(Collected data entries)
#####

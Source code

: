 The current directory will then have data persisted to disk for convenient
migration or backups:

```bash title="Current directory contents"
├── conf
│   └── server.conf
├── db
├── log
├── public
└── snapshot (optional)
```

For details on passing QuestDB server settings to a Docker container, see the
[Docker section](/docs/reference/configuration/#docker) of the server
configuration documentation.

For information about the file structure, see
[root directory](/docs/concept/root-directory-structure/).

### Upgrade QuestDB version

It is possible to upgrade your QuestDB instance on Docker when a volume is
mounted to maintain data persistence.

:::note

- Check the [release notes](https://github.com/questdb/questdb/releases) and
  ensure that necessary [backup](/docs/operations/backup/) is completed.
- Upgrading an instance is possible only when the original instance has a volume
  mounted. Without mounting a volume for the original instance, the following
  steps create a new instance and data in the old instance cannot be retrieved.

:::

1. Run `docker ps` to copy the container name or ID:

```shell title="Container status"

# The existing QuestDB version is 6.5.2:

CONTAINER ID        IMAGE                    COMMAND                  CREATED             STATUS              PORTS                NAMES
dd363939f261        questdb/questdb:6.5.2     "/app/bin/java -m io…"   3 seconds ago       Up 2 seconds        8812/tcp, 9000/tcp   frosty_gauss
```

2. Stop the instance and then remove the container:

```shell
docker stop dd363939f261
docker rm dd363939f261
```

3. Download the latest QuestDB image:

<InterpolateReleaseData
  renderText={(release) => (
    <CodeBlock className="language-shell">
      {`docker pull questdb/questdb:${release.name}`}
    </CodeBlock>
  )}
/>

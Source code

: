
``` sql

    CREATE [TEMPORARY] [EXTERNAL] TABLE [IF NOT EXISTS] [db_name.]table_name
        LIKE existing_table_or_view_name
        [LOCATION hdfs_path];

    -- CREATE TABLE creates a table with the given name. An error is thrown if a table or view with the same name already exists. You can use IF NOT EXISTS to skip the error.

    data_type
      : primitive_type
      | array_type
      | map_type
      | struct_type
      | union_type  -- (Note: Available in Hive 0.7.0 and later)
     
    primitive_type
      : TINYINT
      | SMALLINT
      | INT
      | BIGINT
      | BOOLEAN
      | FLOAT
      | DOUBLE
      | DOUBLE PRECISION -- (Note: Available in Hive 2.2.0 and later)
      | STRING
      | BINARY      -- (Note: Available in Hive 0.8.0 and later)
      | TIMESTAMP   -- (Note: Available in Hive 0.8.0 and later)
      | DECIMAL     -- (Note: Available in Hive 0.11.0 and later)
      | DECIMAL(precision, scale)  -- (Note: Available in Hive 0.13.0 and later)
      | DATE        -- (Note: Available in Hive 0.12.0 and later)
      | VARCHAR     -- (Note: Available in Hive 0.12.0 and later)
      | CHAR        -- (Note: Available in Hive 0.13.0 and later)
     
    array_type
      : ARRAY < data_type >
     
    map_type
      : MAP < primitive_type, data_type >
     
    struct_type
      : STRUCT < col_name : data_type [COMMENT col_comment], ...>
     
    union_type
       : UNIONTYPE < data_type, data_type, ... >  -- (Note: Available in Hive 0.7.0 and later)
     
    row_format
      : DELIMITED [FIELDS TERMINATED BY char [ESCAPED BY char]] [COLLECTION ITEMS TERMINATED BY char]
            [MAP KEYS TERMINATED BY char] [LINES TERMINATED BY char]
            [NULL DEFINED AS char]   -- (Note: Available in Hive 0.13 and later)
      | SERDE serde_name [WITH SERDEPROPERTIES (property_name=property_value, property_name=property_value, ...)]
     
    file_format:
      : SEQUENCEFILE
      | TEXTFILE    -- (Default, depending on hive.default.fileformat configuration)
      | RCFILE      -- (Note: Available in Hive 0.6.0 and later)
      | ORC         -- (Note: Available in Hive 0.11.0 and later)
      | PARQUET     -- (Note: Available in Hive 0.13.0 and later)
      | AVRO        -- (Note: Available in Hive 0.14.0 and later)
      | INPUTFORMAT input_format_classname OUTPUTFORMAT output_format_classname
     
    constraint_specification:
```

#####

If a line in the records contains the word "volume", copy it.

(TASK OUTPUT)
It is possible to upgrade your QuestDB instance on Docker when a volume is
- Upgrading an instance is possible only when the original instance has a volume
  mounted. Without mounting a volume for the original instance, the following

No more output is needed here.